- _EXERCISE REQUIREMENTS_:
Each line with the string "arange" is to be copied from the records below.
---------- INPUT DATA ----------
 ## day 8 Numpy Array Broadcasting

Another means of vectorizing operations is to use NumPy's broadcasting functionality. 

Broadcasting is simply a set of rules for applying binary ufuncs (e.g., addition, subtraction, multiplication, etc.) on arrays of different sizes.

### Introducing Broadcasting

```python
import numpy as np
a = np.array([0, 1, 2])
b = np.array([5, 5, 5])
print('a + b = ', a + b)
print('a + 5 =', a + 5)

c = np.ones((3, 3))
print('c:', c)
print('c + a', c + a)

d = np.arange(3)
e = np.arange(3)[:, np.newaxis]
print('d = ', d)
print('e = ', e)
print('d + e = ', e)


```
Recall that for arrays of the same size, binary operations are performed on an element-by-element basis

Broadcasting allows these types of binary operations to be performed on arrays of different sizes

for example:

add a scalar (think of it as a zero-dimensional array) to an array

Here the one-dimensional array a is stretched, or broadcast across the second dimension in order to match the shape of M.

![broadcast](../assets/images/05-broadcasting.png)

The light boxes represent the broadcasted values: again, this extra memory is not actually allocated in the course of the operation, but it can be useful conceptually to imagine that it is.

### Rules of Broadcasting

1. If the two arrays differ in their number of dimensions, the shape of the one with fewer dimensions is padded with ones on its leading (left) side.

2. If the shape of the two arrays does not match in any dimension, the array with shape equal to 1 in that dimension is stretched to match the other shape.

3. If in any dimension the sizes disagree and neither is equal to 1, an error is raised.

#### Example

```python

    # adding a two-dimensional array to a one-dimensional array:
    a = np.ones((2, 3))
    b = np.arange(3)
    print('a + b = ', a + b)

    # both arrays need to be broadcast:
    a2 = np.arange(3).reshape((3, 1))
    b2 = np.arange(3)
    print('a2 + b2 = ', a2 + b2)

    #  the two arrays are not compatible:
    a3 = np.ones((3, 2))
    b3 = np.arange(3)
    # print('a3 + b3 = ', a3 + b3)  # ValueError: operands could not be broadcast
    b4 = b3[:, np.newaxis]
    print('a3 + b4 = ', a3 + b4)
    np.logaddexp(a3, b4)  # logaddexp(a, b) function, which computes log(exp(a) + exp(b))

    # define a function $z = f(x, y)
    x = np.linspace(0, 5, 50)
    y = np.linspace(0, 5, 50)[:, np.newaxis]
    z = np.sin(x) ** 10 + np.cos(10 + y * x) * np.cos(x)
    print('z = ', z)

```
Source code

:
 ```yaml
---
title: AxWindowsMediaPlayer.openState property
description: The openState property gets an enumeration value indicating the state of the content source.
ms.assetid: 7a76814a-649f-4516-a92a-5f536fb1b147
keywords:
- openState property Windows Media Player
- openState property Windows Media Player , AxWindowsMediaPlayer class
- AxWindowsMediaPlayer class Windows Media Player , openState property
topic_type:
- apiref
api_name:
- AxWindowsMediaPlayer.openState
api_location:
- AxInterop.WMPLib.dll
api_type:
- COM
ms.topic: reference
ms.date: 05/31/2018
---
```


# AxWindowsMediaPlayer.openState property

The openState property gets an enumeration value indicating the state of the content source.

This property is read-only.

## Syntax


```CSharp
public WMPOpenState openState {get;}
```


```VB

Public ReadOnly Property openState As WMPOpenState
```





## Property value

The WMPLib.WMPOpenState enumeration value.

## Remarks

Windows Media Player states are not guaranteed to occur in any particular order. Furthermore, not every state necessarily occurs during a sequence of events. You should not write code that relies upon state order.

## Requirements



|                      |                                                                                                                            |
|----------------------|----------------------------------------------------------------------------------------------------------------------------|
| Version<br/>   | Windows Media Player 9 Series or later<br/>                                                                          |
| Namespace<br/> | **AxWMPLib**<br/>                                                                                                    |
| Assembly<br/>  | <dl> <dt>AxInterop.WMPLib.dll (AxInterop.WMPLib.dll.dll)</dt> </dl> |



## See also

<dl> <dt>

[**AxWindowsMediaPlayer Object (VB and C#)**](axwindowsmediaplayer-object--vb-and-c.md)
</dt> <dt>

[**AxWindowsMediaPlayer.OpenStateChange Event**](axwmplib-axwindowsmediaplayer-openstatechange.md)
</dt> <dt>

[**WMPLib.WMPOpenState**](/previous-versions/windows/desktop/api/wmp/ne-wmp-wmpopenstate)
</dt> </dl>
----------
- _RESPONSE BOX_:
d = np.arange(3)
e = np.arange(3)[:, np.newaxis]
    b = np.arange(3)
    a2 = np.arange(3).reshape((3, 1))
    b2 = np.arange(3)
    b3 = np.arange(3)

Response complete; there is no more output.